The last piece of information recorded is the orientation of the target. Below is a picture of this configuration. *Note to change the target, various dots are removed.
Camera Calibration
The second required step before the system can be used is training the cameras both their intrinsic parameters (focal length, geometric distortions, pixel to plane transformation) and their extrinsic pose parameters (rotation and translation of origins). In other words, the pixels in the image must be correlated to the world frame in centimeters or inches. This step is performed by using a simple linear least squares best fit model. The calibration process needs at least 6 points as measured in the world and image frames to compute a 3x4 projection matrix. In practice, we use more than these 6 points to add redundancy and help best compute an accurate projection matrix. The method used is outlined in Multiple View Geometry in Computer Vision by Richard Harley and Andrew Zisserman.
Real Time Operation
In the actual operation of the program, it flows in an infinite loop performing three basic tasks. As soon as a new frame is available, the program follows the following outlined steps.
Image Formation
First, the computer converts the image to a grayscale (0-255) image. After this operation is performed, the algorithm thresholds the image based on a set level. This converts the grayscale image to a binary image by converting colors above the threshold to white (255) and all other values to black (0). After these two operations are performed, the resultant image is a black and white binary image. The default threshold level is set to 80.
Pattern Isolation
After the image has been prepared in the binary format, all the contours must be outlined. This process is known as connected-component-labeling (CCL) in computer vision. This process identifies continuous “blobs” or regions of pixels that are adjacent. In OpenCV the connected components are stored into a linked list data structure called a contour. Fortunately, the connected component labeling process is a native function of OpenCV and we only have to process the resultant contour data structure. To do this, the program iterates through each contour in the data structure, extracting position and area information (in pixels). This data is stored into a custom data structure called dotData. While processing each contour, the algorithm groups the individual dots into their 3x3 patterns by using a second custom data structure called a “target”. The target data structure is a linked list and has elements for the number of dots in the pattern, dotData structures for each dot in the pattern, and other data to be generated later such as group position and orientation. To group the dots into targets, the program follows the outlined algorithm.

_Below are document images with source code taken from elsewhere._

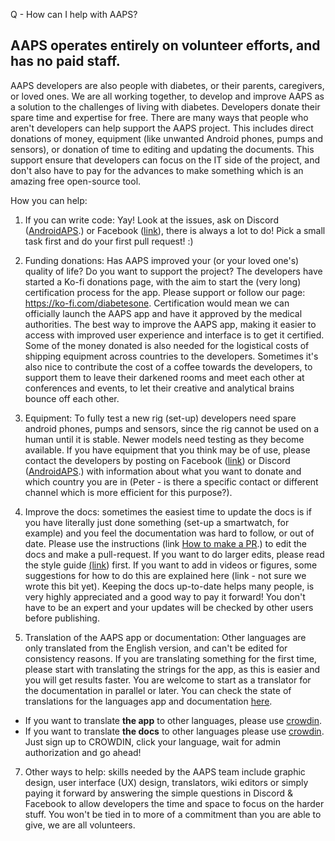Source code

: Q - How can I help with AAPS?

## AAPS operates entirely on volunteer efforts, and has no paid staff.

AAPS developers are also people with diabetes, or their parents, caregivers, or loved ones. We are all working together, to develop and improve AAPS as a solution to the challenges of living with diabetes. Developers donate their spare time and expertise for free. There are many ways that people who aren't developers can help support the AAPS project. This includes direct donations of money, equipment (like unwanted Android phones, pumps and sensors), or donation of time to editing and updating the documents. This support ensure that developers can focus on the IT side of the project, and don't also have to pay for the advances to make something which is an amazing free open-source tool.

How you can help:

1) If you can write code: Yay! Look at the issues, ask on Discord ([AndroidAPS](https://discord.gg/4fQUWHZ4Mw).) or Facebook ([link](https://www.facebook.com/groups/AndroidAPSUsers/)), there is always a lot to do! Pick a small task first and do your first pull request! :)

2) Funding donations: Has AAPS improved your (or your loved one's) quality of life? Do you want to support the project? The developers have started a Ko-fi donations page, with the aim to start the (very long) certification process for the app. Please support or follow our page: https://ko-fi.com/diabetesone. Certification would mean we can officially launch the AAPS app and have it approved by the medical authorities. The best way to improve the AAPS app, making it easier to access with improved user experience and interface is to get it certified. Some of the money donated is also needed for the logistical costs of shipping equipment across countries to the developers. Sometimes it's also nice to contribute the cost of a coffee towards the developers, to support them to leave their darkened rooms and meet each other at conferences and events, to let their creative and analytical brains bounce off each other.

3) Equipment: To fully test a new rig (set-up) developers need spare android phones, pumps and sensors, since the rig cannot be used on a human until it is stable. Newer models need testing as they become available. If you have equipment that you think may be of use, please contact the developers by posting on Facebook ([link](https://www.facebook.com/groups/AndroidAPSUsers/)) or Discord ([AndroidAPS](https://discord.gg/4fQUWHZ4Mw).) with information about what you want to donate and which country you are in (Peter - is there a specific contact or different channel which is more efficient for this purpose?).

5) Improve the docs: sometimes the easiest time to update the docs is if you have literally just done something (set-up a smartwatch, for example) and you feel the documentation was hard to follow, or out of date. Please use the instructions (link [How to make a PR](../make-a-PR.md).) to edit the docs and make a pull-request. If you want to do larger edits, please read the style guide [(link](https://androidaps.readthedocs.io/en/rework-project/make-a-PR.html#style-guide)) first. If you want to add in videos or figures, some suggestions for how to do this are explained here (link - not sure we wrote this bit yet). Keeping the docs up-to-date helps many people, is very highly appreciated and a good way to pay it forward! You don't have to be an expert and your updates will be checked by other users before publishing.

6) Translation of the AAPS app or documentation: Other languages are only translated from the English version, and can't be edited for consistency reasons. If you are translating something for the first time, please start with translating the strings for the app, as this is easier and you will get results faster. You are welcome to start as a translator for the documentation in parallel or later. You can check the state of translations for the languages app and documentation [here](../Administration/stateTranslations.md).

* If you want to translate **the app** to other languages, please use [crowdin](https://crowdin.com/project/androidaps).
* If you want to translate **the docs** to other languages please use [crowdin](https://crowdin.com/project/androidapsdocs). Just sign up to CROWDIN, click your language, wait for admin authorization and go ahead!

7) Other ways to help: skills needed by the AAPS team include graphic design, user interface (UX) design, translators, wiki editors or simply paying it forward by answering the simple questions in Discord & Facebook to allow developers the time and space to focus on the harder stuff. You won't be tied in to more of a commitment than you are able to give, we are all volunteers.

1. For each new dot, check each dot inside each existing target. 2. If there exists a dot in any target such that the new dot is within the maximum spacing between dots, add the new dot to this target. 3. Else; create a new target and add the new dot to the new target.
We can see that this is not necessary the best method for grouping dots together as it is based on a maximum distance between dots. In fact, this forces the patterns to be a certain distance away from each other to avoid confusion. In concept, the patterns should be at least half the size of the robot to avoid this conflict. The benefits of this classification scheme are its simplicity and speed for computation.